The premier's glee at this was brought into sharp focus when a television guy lobbed him a soft one, and asked him if he would like to have this an election issue.
"We'll be GLAD to have this as an election issue!" Campbell beamed. The Great King is wise and crafty. The NDP are dead.
So, too, are the naysayers who would oppose the twinned bridge on environmental grounds. Or, at least, the sting of their complaints has been nullified, because this bridge covers both sides of the street. While the premier gives car commuters another bridge to get across, he salves their collective conscience by offering a transit alternative on the same bridge.
Hey, all you eco-freaks! Quit your complaining! You got your freakin' transit! Now shut up. Buses are the Hail Marys that will atone for the sins of all that car traffic.
None of this, however, makes those opponents any more wrong for their opposition. The twinned bridge and the huge investment in road infrastructure that goes with it only proliferates the car culture it is there to serve. The bridge and the Gateway project are the status quo, and then some.
The premier, however, painted it as an eco-initiative, saying the buses will remove 15,000 tons of greenhouse gases annually. But will it affect the number of vehicles on the road?
There are 127,000 vehicles crossing the Port Mann a day now, with predictions of 164,000 by 2017. The same number of cars is predicted to be using both bridges by 2017.
And studies have shown that new freeways soon find their maximum capacity. They encourage motorists to make more trips, not fewer. There will undoubtedly be a period of grace when the new bridge opens and traffic congestion will momentarily lessen.
But I predict that will end within two or three years. It will be business as usual, except with two traffic jams backing up over the Fraser, not one.

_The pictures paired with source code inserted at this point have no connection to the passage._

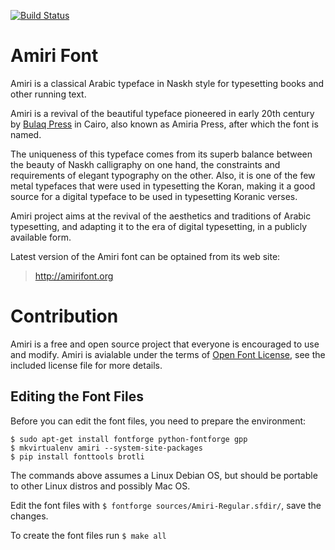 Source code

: [![Build Status](https://travis-ci.org/alif-type/amiri.svg?branch=master)](https://travis-ci.org/alif-type/amiri)

Amiri Font
==========

Amiri is a classical Arabic typeface in Naskh style for typesetting books and
other running text.

Amiri is a revival of the beautiful typeface pioneered in early 20th century by
[Bulaq Press][1] in Cairo, also known as Amiria Press, after which the font is
named.

The uniqueness of this typeface comes from its superb balance between the
beauty of Naskh calligraphy on one hand, the constraints and requirements of
elegant typography on the other. Also, it is one of the few metal typefaces
that were used in typesetting the Koran, making it a good source for a digital
typeface to be used in typesetting Koranic verses.

Amiri project aims at the revival of the aesthetics and traditions of Arabic
typesetting, and adapting it to the era of digital typesetting, in a publicly
available form.

Latest version of the Amiri font can be optained from its web site:

> http://amirifont.org

Contribution
============
Amiri is a free and open source project that everyone is encouraged to use and
modify. Amiri is avialable under the terms of [Open Font License][2], see the
included license file for more details.

Editing the Font Files
--------------
Before you can edit the font files, you need to prepare the environment:


    $ sudo apt-get install fontforge python-fontforge gpp
    $ mkvirtualenv amiri --system-site-packages
    $ pip install fonttools brotli

The commands above assumes a Linux Debian OS, but should be portable to other
Linux distros and possibly Mac OS.

Edit the font files with `$ fontforge sources/Amiri-Regular.sfdir/`,
save the changes.

To create the font files run `$ make all`


[1]: http://www.bibalex.org/bulaqpress/en/bulaq.htm "The Bulaq Press"
[2]: http://scripts.sil.org/OFL "The Open Font License"
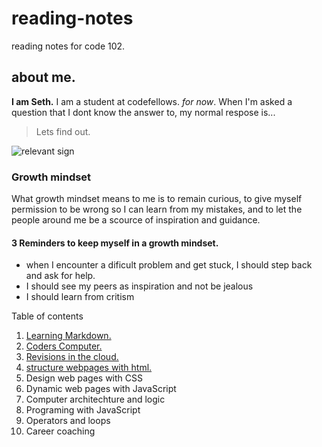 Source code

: # reading-notes
reading notes for code 102.

## about me.
**I am Seth.** I am a student at codefellows. *for now*. When I'm asked a question that I dont know the answer to, my normal respose is...
> Lets find out.

![relevant sign](https://images.unsplash.com/photo-1497514964530-228022fdfecd?ixlib=rb-1.2.1&ixid=eyJhcHBfaWQiOjEyMDd9&auto=format&fit=crop&w=2090&q=80)


### Growth mindset
What growth mindset means to me is to remain curious, to give myself permission to be wrong so I can learn from my mistakes, and to let the people around me be a scource of inspiration and guidance.

#### 3 Reminders to keep myself in a growth mindset.
- when I encounter a dificult problem and get stuck, I should step back and ask for help.
- I should see my peers as inspiration and not be jealous
- I should learn from critism

Table of contents
1. [Learning Markdown.](learning_markdown.md)
2. [Coders Computer.](the_coders_computer)
3. [Revisions in the cloud.](git)
4. [structure webpages with html.](html)
5. Design web pages with CSS
6. Dynamic web pages with JavaScript
7. Computer architechture and logic
8. Programing with JavaScript
9. Operators and loops
10. Career coaching
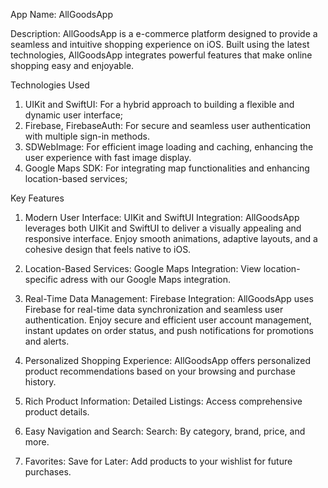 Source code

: App Name: AllGoodsApp

Description:
AllGoodsApp is a e-commerce platform designed to provide a seamless and intuitive shopping experience on iOS. Built using the latest technologies, AllGoodsApp integrates powerful features that make online shopping easy and enjoyable.

Technologies Used
1. UIKit and SwiftUI: For a hybrid approach to building a flexible and dynamic user interface;
3. Firebase, FirebaseAuth: For secure and seamless user authentication with multiple sign-in methods.
4. SDWebImage: For efficient image loading and caching, enhancing the user experience with fast image display.
5. Google Maps SDK: For integrating map functionalities and enhancing location-based services;

Key Features
1. Modern User Interface:
UIKit and SwiftUI Integration: AllGoodsApp leverages both UIKit and SwiftUI to deliver a visually appealing and responsive interface. Enjoy smooth animations, adaptive layouts, and a cohesive design that feels native to iOS.

2. Location-Based Services:
Google Maps Integration:  View location-specific adress with our Google Maps integration.

3. Real-Time Data Management:
Firebase Integration: AllGoodsApp uses Firebase for real-time data synchronization and seamless user authentication. Enjoy secure and efficient user account management, instant updates on order status, and push notifications for promotions and alerts.

4. Personalized Shopping Experience:
AllGoodsApp offers personalized product recommendations based on your browsing and purchase history.

5. Rich Product Information:
Detailed Listings: Access comprehensive product details.

6. Easy Navigation and Search:
Search: By category, brand, price, and more.

7.  Favorites:
Save for Later: Add products to your wishlist for future purchases.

Add to that the fact that car ownership per family is increasing, the number of car trips is increasing, the number of cars on the road is increasing and the percentage of single-occupancy trips is increasing, and you have trouble. Also, transit ridership is almost stagnant. And as we grow older -- as we are as a society -- studies show we take less transit and drive more.
But there is also this:
The Gateway project and the twinning of the Port Mann are primarily about moving goods, not people. As Campbell and Falcon kept on reiterating, they want Vancouver to be the gateway to the Pacific, so we can maintain the affluence to which we have become accustomed, and continue to revel in "the freedoms we enjoy." (Cheap, slave-labour goods from China will keep us free!)
Why do we need this massive road infrastructure? Because we need a bigger gate. We must accommodate the huge increase the government wants to see in our ports -- to a factor of five, I believe it is, at least in the increase of container cargo. What's going to carry them here? Freighters, one of the single biggest sources of greenhouse gases in the Lower Mainland.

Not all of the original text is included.